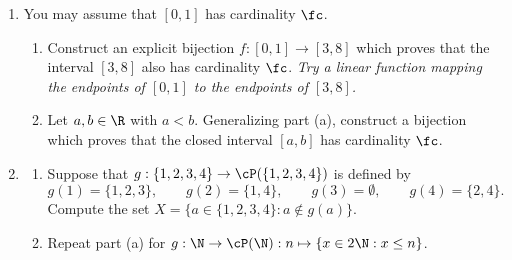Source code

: % 
%   

\begin{exercises}{}{}

\begin{enumerate}
  \item You may assume that $[0,1]$ has cardinality $\fc$.
  \begin{enumerate}
    \item Construct an explicit bijection $f:[0,1]\to [3,8]$ which proves that the interval $[3,8]$ also has cardinality $\fc$. \emph{Try a linear function mapping the endpoints of $[0,1]$ to the endpoints of $[3,8]$.}
    \item Let $a,b\in\R$ with $a<b$. Generalizing part (a), construct a bijection which proves that the closed interval $[a,b]$ has cardinality $\fc$.
  \end{enumerate}
  
  \item\begin{enumerate}
    \item Suppose that $g:\{1,2,3,4\}\to\cP(\{1,2,3,4\})$ is defined by
  	\[g(1)=\{1,2,3\},\qquad g(2)=\{1,4\},\qquad g(3)=\emptyset,\qquad g(4)=\{2,4\}.\]
  	Compute the set $X=\bigl\{a\in\{1,2,3,4\}:a\not\in g(a)\bigr\}$.
  	\item Repeat part (a) for $g:\N\to\cP(\N):n\mapsto\{x\in 2\N:x\le n\}$.
  \end{enumerate}
  

\end{enumerate}
\end{exercises}
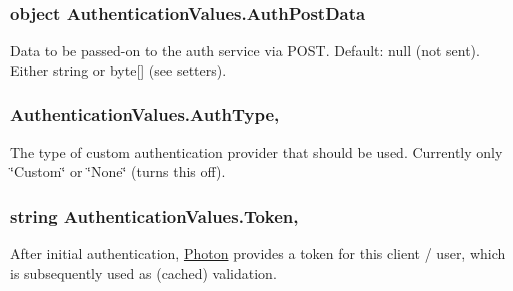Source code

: \subsubsection[{\texorpdfstring{Auth\+Post\+Data}{AuthPostData}}]{\setlength{\rightskip}{0pt plus 5cm}object Authentication\+Values.\+Auth\+Post\+Data\hspace{0.3cm}{\ttfamily [get]}}\hypertarget{class_authentication_values_ae5df4bb87c20c0e83e1f13ca126a3b5f}{}\label{class_authentication_values_ae5df4bb87c20c0e83e1f13ca126a3b5f}


Data to be passed-\/on to the auth service via P\+O\+ST. Default\+: null (not sent). Either string or byte\mbox{[}\mbox{]} (see setters).

\subsubsection[{\texorpdfstring{Auth\+Type}{AuthType}}]{ Authentication\+Values.\+Auth\+Type\hspace{0.3cm}{\ttfamily [get]}, {\ttfamily [set]}}\hypertarget{class_authentication_values_a6902d22f3f59653cac4ee895273ed5c5}{}\label{class_authentication_values_a6902d22f3f59653cac4ee895273ed5c5}


The type of custom authentication provider that should be used. Currently only \char`\"{}\+Custom\char`\"{} or \char`\"{}\+None\char`\"{} (turns this off).

\subsubsection[{\texorpdfstring{Token}{Token}}]{\setlength{\rightskip}{0pt plus 5cm}string Authentication\+Values.\+Token\hspace{0.3cm}{\ttfamily [get]}, {\ttfamily [set]}}\hypertarget{class_authentication_values_a0fa90664bfe590fec56cf4f399ff26b2}{}\label{class_authentication_values_a0fa90664bfe590fec56cf4f399ff26b2}


After initial authentication, \hyperlink{namespace_photon}{Photon} provides a token for this client / user, which is subsequently used as (cached) validation.

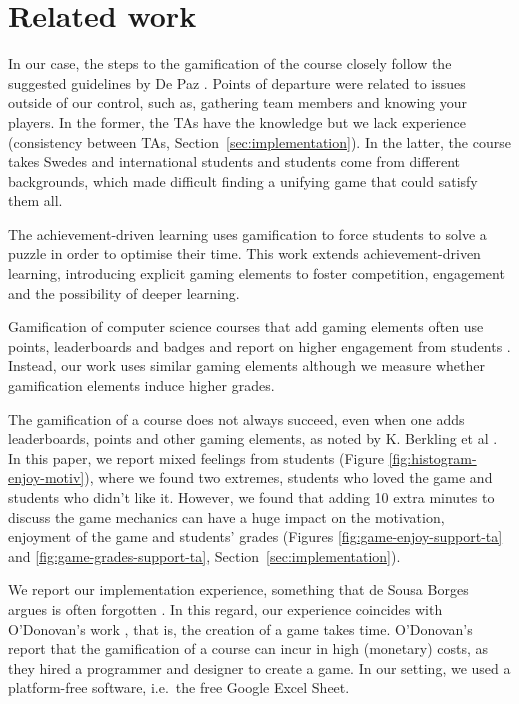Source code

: \documentclass[sigconf]{acmart}
\begin{document}
\hypertarget{related-work}{%
\section{Related work}\label{related-work}}

In our case, the steps to the gamification of the course closely follow
the suggested guidelines by De Paz \citep{gamification-thesis}. Points
of departure were related to issues outside of our control, such as,
gathering team members and knowing your players. In the former, the TAs
have the knowledge but we lack experience (consistency between TAs,
Section~\ref{sec:implementation}). In the latter, the course takes
Swedes and international students and students come from different
backgrounds, which made difficult finding a unifying game that could
satisfy them all.

The achievement-driven learning \citep{wrigstad2017mastery} uses
gamification to force students to solve a puzzle in order to optimise
their time. This work extends achievement-driven learning, introducing
explicit gaming elements to foster competition, engagement and the
possibility of deeper learning.

Gamification of computer science courses that add gaming elements often
use points, leaderboards and badges and report on higher engagement from
students
\citep{eng-engineering-gamification, freitas-twice, todor, Villagrasa, ODonovan}.
Instead, our work uses similar gaming elements although we measure
whether gamification elements induce higher grades.

The gamification of a course does not always succeed, even when one adds
leaderboards, points and other gaming elements, as noted by K. Berkling
et al \citep{Berkling}. In this paper, we report mixed feelings from
students (Figure \ref{fig:histogram-enjoy-motiv}), where we found two
extremes, students who loved the game and students who didn't like it.
However, we found that adding 10 extra minutes to discuss the game
mechanics can have a huge impact on the motivation, enjoyment of the
game and students' grades (Figures \ref{fig:game-enjoy-support-ta} and
\ref{fig:game-grades-support-ta}, Section~\ref{sec:implementation}).

We report our implementation experience, something that de Sousa Borges
argues is often forgotten
\citep{deSousaBorges:2014:SMG:2554850.2554956}. In this regard, our
experience coincides with O'Donovan's work \citep{ODonovan}, that is,
the creation of a game takes time. O'Donovan's report that the
gamification of a course can incur in high (monetary) costs, as they
hired a programmer and designer to create a game. In our setting, we
used a platform-free software, i.e.~the free Google Excel Sheet.
\end{document}
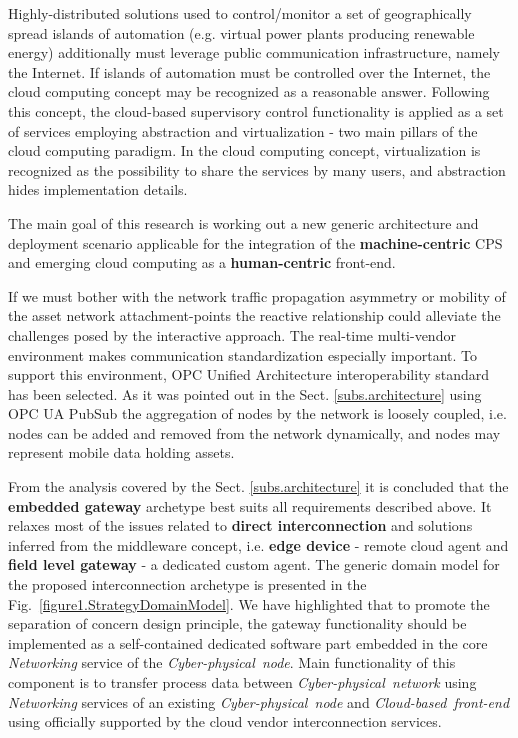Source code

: \documentclass{jacsart}
\begin{document}
Highly-distributed solutions used to control/monitor a set of geographically spread islands of automation (e.g. virtual power plants producing renewable energy) additionally must leverage public communication infrastructure, namely the Internet. If islands of automation must be controlled over the Internet, the cloud computing concept may be recognized as a reasonable answer. Following this concept, the cloud-based supervisory control functionality is applied as a set of services employing abstraction and virtualization - two main pillars of the cloud computing paradigm. In the cloud computing concept, virtualization is recognized as the possibility to share the services by many users, and abstraction hides implementation details.

The main goal of this research is working out a new generic architecture and deployment scenario applicable for the integration of the \textbf{machine-centric} CPS and emerging cloud computing as a \textbf{human-centric} front-end.

If we must bother with the network traffic propagation asymmetry or mobility of the asset network attachment-points the reactive relationship\cite{mpostol2020} could alleviate the challenges posed by the interactive approach. The real-time multi-vendor environment makes communication standardization especially important. To support this environment, OPC Unified Architecture \cite{RefWorks:doc:5ac86c98e4b009947bbb874c} interoperability standard has been selected. As it was pointed out in the Sect. \ref*{subs.architecture} using OPC UA PubSub \cite{RefWorks:doc:5d98837de4b055984c0eecf0} the aggregation of nodes by the network is loosely coupled, i.e. nodes can be added and removed from the network dynamically, and nodes may represent mobile data holding assets.

From the analysis covered by the Sect. \ref*{subs.architecture} it is concluded that the \textbf{embedded gateway} archetype best suits all requirements described above. It relaxes most of the issues related to \textbf{direct interconnection} and solutions inferred from the middleware concept, i.e. \textbf{edge device} - remote cloud agent and \textbf{field level gateway} - a dedicated custom agent. The generic domain model for the proposed interconnection archetype is presented in the Fig.~\ref*{figure1.StrategyDomainModel}. We have highlighted that to promote the separation of concern design principle, the gateway functionality should be implemented as a self-contained dedicated software part embedded in the core \textit{Networking} service of the \textit{Cyber-physical\ node}. Main functionality of this component is to transfer process data between \textit{Cyber-physical\ network} using \textit{Networking} services of an existing \textit{Cyber-physical\ node} and \textit{Cloud-based\ front-end} using officially supported by the cloud vendor interconnection services.
\end{document}
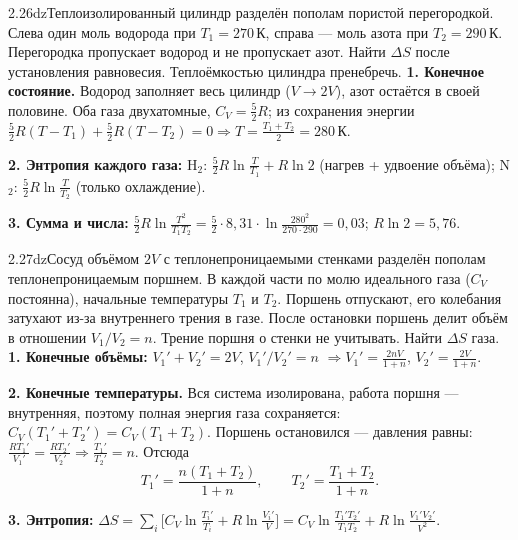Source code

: \begin{problem}{2.26}{dz}{Теплоизолированный цилиндр разделён пополам пористой перегородкой. Слева один моль водорода при $T_1=270$\,К, справа — моль азота при $T_2=290$\,К.
Перегородка пропускает водород и не пропускает азот. Найти $\Delta S$ после установления равновесия. Теплоёмкостью цилиндра пренебречь.}
\textbf{1. Конечное состояние.} Водород заполняет весь цилиндр ($V\to2V$), азот остаётся в своей половине.
Оба газа двухатомные, $C_V=\frac52R$; из сохранения энергии $\frac52R(T-T_1)+\frac52R(T-T_2)=0\Rightarrow T=\frac{T_1+T_2}2=280$\,К.

\textbf{2. Энтропия каждого газа:}
H$_2$: $\frac52R\ln\frac T{T_1}+R\ln2$ (нагрев + удвоение объёма); \;N$_2$: $\frac52R\ln\frac T{T_2}$ (только охлаждение).

\textbf{3. Сумма и числа:} $\frac52R\ln\frac{T^2}{T_1T_2}=\frac52\cdot8{,}31\cdot\ln\frac{280^2}{270\cdot290}=0{,}03$; $R\ln2=5{,}76$.
\end{problem}

\begin{problem}{2.27}{dz}{Сосуд объёмом $2V$ с теплонепроницаемыми стенками разделён пополам теплонепроницаемым поршнем. В каждой части по молю идеального газа
($C_V$ постоянна), начальные температуры $T_1$ и $T_2$. Поршень отпускают, его колебания затухают из-за внутреннего трения в газе.
После остановки поршень делит объём в отношении $V_1/V_2=n$. Трение поршня о стенки не учитывать. Найти $\Delta S$ газа.}
\textbf{1. Конечные объёмы:} $V_1'+V_2'=2V$, $V_1'/V_2'=n$ $\Rightarrow V_1'=\frac{2nV}{1+n}$, $V_2'=\frac{2V}{1+n}$.

\textbf{2. Конечные температуры.} Вся система изолирована, работа поршня — внутренняя, поэтому полная энергия газа сохраняется:
$C_V(T_1'+T_2')=C_V(T_1+T_2)$. Поршень остановился — давления равны: $\frac{RT_1'}{V_1'}=\frac{RT_2'}{V_2'}\Rightarrow\frac{T_1'}{T_2'}=n$. Отсюда
\[T_1'=\frac{n(T_1+T_2)}{1+n},\qquad T_2'=\frac{T_1+T_2}{1+n}.\]

\textbf{3. Энтропия:} $\Delta S=\sum_i\Big[C_V\ln\frac{T_i'}{T_i}+R\ln\frac{V_i'}{V}\Big]=C_V\ln\frac{T_1'T_2'}{T_1T_2}+R\ln\frac{V_1'V_2'}{V^2}$.
\end{problem}

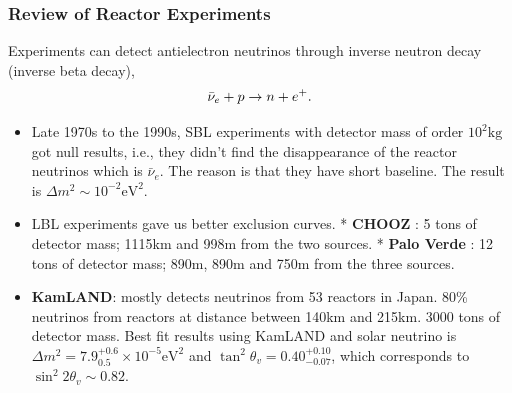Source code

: \documentclass[letterpaper,12pt,english]{sphinxmanual}
\begin{document}
\subsubsection{Review of Reactor Experiments}
\label{experiments:review-of-reactor-experiments}
Experiments can detect antielectron neutrinos through inverse neutron decay (inverse beta decay),
\begin{gather}
\begin{split}\bar\nu_e + p \to n + e^+ .\end{split}\notag
\end{gather}\begin{itemize}
\item {} 
Late 1970s to the 1990s, SBL experiments with detector mass of order \(10^2\mathrm{kg}\) got null results, i.e., they didn't find the disappearance of the reactor neutrinos which is \(\bar\nu_e\). The reason is that they have short baseline. The result is \(\Delta m^2\sim 10^{-2}\mathrm{eV^2}\).

\item {} 
LBL experiments gave us better exclusion curves.
* \textbf{CHOOZ} : 5 tons of detector mass; 1115km and 998m from the two sources.
* \textbf{Palo Verde} : 12 tons of detector mass; 890m, 890m and 750m from the three sources.

\item {} 
\textbf{KamLAND}: mostly detects neutrinos from 53 reactors in Japan. 80\% neutrinos from reactors at distance between 140km and 215km.  3000 tons of detector mass. Best fit results using KamLAND and solar neutrino is \(\Delta m^2 = 7.9^{+0.6}_{0.5}\times 10^{-5}\mathrm{eV^2}\) and \(\tan^2\theta_v = 0.40^{+0.10}_{-0.07}\), which corresponds to \(\sin^2 2\theta_v \sim 0.82\).

\end{itemize}
\end{document}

WHAT YOU NEED TO DO: All lines from the one containing "Experiments can detect" through the end of the material should be restated exactly, with both end lines kept.

YOUR SOLUTION:
Experiments can detect antielectron neutrinos through inverse neutron decay (inverse beta decay),
\begin{gather}
\begin{split}\bar\nu_e + p \to n + e^+ .\end{split}\notag
\end{gather}\begin{itemize}
\item {} 
Late 1970s to the 1990s, SBL experiments with detector mass of order \(10^2\mathrm{kg}\) got null results, i.e., they didn't find the disappearance of the reactor neutrinos which is \(\bar\nu_e\). The reason is that they have short baseline. The result is \(\Delta m^2\sim 10^{-2}\mathrm{eV^2}\).

\item {} 
LBL experiments gave us better exclusion curves.
* \textbf{CHOOZ} : 5 tons of detector mass; 1115km and 998m from the two sources.
* \textbf{Palo Verde} : 12 tons of detector mass; 890m, 890m and 750m from the three sources.

\item {} 
\textbf{KamLAND}: mostly detects neutrinos from 53 reactors in Japan. 80\% neutrinos from reactors at distance between 140km and 215km.  3000 tons of detector mass. Best fit results using KamLAND and solar neutrino is \(\Delta m^2 = 7.9^{+0.6}_{0.5}\times 10^{-5}\mathrm{eV^2}\) and \(\tan^2\theta_v = 0.40^{+0.10}_{-0.07}\), which corresponds to \(\sin^2 2\theta_v \sim 0.82\).

\end{itemize}
\end{document}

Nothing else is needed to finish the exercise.